WORK TO BE COMPLETED: Copying exactly, give the lines in the material below from the one with "présents dans les caves" to the one with "doivent être étiquetés", ends included, and nothing besides.

INPUT RECORDS:
┏━━

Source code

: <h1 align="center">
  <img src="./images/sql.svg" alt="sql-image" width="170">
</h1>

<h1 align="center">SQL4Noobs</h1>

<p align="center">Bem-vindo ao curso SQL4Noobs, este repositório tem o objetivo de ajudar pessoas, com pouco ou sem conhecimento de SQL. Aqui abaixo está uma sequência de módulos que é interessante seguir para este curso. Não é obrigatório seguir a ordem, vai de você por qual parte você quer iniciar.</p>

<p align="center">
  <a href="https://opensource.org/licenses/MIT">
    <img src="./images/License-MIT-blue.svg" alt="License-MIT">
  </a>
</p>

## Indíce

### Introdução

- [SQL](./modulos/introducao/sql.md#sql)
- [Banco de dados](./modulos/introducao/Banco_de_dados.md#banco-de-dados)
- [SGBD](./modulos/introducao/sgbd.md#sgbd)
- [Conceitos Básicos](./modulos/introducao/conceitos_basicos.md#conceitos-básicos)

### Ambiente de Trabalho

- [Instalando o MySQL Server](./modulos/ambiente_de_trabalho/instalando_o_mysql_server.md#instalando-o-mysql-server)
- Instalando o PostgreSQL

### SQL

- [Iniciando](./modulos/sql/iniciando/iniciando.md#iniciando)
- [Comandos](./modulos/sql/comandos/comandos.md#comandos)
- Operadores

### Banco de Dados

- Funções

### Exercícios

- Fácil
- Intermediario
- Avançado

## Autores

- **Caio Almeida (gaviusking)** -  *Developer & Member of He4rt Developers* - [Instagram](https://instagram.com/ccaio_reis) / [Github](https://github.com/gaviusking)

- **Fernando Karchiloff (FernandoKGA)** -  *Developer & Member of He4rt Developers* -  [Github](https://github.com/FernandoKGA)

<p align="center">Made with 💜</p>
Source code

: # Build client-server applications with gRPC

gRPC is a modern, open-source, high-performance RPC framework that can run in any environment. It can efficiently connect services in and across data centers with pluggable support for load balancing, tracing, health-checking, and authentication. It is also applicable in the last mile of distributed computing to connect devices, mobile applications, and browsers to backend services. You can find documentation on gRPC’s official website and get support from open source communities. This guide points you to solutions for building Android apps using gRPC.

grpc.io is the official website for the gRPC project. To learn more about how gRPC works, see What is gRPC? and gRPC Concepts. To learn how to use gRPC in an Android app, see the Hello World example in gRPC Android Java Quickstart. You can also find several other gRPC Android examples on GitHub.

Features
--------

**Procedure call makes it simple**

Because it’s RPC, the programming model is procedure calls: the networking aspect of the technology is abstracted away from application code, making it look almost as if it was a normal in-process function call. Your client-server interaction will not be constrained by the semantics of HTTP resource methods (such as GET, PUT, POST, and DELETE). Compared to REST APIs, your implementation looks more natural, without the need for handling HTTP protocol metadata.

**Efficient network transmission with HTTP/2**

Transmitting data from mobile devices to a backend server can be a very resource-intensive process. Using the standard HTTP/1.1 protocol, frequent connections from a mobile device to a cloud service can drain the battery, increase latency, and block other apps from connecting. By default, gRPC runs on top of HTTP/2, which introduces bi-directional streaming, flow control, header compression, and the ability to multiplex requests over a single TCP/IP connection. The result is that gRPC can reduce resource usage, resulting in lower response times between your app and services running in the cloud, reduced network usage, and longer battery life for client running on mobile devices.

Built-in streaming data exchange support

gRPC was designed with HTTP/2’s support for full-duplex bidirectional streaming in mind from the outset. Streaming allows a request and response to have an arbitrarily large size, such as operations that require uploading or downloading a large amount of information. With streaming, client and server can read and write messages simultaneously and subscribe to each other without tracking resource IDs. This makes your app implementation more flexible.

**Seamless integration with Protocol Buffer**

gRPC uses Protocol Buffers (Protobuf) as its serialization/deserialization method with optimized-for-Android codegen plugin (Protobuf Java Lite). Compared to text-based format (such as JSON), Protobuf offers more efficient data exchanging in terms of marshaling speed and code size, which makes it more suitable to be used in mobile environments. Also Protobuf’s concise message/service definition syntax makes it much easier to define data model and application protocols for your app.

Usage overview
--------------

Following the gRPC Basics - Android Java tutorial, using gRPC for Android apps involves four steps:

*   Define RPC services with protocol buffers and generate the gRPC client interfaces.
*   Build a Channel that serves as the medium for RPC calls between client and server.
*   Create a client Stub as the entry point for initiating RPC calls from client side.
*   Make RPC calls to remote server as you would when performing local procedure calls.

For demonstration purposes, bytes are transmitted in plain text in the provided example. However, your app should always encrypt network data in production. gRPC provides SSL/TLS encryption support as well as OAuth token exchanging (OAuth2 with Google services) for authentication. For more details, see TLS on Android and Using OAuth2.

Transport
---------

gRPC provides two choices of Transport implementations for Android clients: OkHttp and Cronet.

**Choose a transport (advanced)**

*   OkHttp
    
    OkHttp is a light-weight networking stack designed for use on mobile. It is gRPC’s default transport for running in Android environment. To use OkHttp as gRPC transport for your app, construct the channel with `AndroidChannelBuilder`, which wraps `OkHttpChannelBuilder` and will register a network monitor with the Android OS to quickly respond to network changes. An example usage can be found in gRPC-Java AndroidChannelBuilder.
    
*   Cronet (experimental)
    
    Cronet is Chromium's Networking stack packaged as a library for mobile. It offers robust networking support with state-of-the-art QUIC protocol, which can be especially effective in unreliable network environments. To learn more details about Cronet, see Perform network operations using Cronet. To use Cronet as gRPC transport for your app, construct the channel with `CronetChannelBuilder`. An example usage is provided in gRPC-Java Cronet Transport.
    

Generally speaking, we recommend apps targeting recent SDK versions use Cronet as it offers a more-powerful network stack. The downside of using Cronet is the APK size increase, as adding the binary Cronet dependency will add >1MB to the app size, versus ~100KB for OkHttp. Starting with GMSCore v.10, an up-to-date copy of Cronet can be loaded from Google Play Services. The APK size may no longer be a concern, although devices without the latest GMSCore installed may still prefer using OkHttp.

┗━━
┏━━

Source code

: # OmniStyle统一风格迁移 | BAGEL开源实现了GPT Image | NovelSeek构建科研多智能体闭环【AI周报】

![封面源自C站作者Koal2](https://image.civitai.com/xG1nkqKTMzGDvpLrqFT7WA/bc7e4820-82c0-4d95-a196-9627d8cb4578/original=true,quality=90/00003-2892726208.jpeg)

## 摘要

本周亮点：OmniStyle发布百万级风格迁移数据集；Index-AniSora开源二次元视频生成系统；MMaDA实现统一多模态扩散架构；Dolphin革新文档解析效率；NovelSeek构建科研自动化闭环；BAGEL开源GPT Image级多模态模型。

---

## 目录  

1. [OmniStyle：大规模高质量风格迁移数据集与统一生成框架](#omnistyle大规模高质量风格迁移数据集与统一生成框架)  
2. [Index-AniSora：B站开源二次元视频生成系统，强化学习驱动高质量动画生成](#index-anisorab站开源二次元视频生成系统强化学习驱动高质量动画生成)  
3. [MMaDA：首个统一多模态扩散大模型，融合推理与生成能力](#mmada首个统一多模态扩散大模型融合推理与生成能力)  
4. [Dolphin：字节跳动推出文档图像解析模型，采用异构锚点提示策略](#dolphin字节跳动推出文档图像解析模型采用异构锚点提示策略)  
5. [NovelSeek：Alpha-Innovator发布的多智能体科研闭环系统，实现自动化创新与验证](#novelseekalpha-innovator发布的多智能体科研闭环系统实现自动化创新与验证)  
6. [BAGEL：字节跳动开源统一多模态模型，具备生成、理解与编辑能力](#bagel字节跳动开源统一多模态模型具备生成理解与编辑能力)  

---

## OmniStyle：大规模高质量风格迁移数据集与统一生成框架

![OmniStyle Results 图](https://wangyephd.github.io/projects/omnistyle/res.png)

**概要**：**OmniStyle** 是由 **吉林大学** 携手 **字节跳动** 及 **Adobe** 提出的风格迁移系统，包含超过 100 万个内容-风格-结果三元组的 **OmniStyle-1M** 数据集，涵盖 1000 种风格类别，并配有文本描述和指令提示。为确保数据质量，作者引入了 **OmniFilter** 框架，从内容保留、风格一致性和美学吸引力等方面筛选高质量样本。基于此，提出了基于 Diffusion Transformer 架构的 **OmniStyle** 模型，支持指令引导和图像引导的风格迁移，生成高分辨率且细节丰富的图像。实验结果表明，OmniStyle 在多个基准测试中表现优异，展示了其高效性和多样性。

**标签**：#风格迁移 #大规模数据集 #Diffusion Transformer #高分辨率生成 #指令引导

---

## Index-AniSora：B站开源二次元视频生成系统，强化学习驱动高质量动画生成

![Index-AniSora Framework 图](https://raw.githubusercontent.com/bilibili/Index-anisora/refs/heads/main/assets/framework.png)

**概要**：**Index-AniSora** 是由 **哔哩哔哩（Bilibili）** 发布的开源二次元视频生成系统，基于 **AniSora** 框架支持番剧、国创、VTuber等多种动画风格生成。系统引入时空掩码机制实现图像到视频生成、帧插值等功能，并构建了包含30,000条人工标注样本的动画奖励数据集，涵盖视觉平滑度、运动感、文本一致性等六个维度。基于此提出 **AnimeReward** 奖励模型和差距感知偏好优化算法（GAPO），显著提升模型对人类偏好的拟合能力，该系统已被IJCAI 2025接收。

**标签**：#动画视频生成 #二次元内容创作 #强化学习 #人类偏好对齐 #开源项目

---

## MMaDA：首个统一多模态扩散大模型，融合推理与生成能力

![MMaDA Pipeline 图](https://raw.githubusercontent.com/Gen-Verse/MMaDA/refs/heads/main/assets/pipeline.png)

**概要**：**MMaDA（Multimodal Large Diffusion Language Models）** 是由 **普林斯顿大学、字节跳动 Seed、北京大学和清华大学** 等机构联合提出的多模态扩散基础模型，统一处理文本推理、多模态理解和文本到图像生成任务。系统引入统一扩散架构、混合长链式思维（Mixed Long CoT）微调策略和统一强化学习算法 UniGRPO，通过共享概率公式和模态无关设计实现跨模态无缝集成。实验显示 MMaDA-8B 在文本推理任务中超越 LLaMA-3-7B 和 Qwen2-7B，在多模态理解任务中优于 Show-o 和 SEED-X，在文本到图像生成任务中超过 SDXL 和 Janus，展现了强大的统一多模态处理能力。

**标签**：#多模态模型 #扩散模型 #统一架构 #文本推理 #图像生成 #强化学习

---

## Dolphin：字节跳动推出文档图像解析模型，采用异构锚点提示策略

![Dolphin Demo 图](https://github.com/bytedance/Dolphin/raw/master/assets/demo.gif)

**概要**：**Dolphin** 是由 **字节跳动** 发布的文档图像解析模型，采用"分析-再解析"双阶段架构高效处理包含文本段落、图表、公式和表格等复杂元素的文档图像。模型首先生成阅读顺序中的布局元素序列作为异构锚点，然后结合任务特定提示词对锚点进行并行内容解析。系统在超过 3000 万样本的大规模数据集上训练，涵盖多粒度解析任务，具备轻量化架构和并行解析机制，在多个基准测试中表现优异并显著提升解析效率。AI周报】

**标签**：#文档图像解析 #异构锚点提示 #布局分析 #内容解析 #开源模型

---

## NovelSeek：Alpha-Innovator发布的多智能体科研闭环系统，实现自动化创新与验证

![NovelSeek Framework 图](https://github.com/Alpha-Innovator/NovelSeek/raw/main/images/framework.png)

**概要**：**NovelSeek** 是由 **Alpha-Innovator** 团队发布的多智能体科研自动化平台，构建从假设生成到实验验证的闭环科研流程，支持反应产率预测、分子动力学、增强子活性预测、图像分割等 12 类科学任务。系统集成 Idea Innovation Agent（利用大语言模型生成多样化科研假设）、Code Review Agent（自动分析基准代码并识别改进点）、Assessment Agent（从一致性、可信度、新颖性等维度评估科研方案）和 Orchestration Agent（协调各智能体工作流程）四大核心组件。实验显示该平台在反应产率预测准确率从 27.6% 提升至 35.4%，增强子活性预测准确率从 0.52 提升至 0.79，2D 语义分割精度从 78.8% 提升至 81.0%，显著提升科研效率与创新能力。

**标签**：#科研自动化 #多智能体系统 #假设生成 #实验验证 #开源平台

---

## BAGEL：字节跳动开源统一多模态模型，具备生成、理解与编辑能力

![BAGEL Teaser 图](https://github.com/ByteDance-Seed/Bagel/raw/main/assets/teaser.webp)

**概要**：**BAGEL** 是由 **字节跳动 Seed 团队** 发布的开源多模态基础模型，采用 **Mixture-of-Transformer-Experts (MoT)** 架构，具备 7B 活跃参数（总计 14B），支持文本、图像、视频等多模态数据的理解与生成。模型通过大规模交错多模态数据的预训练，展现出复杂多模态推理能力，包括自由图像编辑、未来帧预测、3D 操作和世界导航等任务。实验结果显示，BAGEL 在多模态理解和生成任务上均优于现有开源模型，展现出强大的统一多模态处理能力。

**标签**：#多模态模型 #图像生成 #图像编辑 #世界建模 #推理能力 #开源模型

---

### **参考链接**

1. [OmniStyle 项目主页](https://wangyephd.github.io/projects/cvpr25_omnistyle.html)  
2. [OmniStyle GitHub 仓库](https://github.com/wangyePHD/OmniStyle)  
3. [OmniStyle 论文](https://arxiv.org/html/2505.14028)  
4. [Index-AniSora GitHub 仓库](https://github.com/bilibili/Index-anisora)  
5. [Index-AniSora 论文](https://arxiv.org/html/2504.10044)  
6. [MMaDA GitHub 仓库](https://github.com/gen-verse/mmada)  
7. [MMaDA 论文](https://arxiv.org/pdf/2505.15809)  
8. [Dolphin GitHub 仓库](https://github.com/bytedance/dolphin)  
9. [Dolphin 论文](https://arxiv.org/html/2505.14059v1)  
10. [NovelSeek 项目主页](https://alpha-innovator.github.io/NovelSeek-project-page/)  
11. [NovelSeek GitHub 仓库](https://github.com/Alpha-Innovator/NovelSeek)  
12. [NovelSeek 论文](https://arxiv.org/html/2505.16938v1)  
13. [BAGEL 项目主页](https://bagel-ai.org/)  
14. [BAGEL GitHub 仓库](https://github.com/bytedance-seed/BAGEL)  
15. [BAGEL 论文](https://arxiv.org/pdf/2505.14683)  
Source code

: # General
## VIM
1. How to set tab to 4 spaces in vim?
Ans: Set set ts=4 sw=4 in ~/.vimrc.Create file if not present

┗━━
┏━━

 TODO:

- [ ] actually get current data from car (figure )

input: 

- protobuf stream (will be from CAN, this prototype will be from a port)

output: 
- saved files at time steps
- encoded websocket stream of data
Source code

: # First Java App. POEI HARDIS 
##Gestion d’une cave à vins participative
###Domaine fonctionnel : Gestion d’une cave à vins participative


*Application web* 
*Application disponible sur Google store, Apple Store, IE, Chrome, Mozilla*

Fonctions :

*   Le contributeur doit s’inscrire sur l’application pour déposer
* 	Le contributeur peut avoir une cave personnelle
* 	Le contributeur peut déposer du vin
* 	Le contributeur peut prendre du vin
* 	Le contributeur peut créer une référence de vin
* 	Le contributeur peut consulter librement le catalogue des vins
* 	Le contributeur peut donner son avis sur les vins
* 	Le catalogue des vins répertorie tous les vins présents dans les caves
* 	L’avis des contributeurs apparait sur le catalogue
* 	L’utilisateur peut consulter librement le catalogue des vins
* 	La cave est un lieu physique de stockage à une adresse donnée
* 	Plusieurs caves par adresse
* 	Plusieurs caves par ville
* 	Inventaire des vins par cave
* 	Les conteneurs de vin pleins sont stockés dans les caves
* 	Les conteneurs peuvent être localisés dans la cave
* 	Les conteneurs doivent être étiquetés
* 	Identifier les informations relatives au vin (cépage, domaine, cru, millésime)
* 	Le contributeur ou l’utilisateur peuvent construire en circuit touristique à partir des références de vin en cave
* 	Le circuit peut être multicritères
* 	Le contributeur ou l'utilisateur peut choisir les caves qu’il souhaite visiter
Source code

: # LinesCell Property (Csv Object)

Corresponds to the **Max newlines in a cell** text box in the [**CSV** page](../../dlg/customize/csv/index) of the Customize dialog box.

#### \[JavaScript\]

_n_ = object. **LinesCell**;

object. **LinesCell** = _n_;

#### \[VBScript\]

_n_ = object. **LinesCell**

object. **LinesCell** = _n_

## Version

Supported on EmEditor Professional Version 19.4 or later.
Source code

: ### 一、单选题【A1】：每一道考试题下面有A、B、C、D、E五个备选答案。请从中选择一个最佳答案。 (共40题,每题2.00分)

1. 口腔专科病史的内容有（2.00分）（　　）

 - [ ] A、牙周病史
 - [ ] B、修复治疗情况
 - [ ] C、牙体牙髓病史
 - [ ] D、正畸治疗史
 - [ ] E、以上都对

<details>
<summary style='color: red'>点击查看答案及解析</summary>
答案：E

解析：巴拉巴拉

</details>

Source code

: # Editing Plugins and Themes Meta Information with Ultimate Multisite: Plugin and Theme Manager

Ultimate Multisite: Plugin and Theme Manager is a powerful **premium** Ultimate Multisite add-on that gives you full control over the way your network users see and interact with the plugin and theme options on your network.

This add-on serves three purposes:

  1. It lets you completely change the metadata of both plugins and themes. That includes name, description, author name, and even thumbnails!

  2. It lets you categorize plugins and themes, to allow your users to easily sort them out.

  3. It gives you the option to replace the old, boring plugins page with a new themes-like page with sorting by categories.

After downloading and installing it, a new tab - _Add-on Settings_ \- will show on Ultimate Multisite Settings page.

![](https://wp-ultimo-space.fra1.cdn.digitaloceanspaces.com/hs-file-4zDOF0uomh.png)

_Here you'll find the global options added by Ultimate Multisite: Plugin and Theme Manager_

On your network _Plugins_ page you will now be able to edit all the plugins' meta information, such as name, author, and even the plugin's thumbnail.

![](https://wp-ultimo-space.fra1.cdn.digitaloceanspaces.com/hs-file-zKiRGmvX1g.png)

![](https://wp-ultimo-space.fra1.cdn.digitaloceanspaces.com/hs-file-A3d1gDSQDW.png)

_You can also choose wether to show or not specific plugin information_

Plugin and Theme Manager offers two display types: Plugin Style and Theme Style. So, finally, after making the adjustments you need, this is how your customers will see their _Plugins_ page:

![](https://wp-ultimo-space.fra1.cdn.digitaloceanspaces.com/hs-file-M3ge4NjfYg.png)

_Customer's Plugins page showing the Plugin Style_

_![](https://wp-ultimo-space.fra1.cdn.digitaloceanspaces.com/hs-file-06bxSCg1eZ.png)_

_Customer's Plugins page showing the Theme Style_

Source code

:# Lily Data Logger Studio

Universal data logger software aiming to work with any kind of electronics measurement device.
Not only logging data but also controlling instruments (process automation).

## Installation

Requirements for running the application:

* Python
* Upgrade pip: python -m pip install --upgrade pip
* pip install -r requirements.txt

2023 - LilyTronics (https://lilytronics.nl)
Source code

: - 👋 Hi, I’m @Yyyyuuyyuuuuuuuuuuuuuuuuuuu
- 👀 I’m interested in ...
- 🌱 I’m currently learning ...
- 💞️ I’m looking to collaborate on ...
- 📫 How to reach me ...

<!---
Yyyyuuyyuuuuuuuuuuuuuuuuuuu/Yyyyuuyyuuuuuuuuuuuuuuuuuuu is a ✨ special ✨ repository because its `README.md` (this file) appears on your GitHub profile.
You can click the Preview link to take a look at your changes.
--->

┗━━

RESULT BELOW:
* 	Le catalogue des vins répertorie tous les vins présents dans les caves
* 	L’avis des contributeurs apparait sur le catalogue
* 	L’utilisateur peut consulter librement le catalogue des vins
* 	La cave est un lieu physique de stockage à une adresse donnée
* 	Plusieurs caves par adresse
* 	Plusieurs caves par ville
* 	Inventaire des vins par cave
* 	Les conteneurs de vin pleins sont stockés dans les caves
* 	Les conteneurs peuvent être localisés dans la cave
* 	Les conteneurs doivent être étiquetés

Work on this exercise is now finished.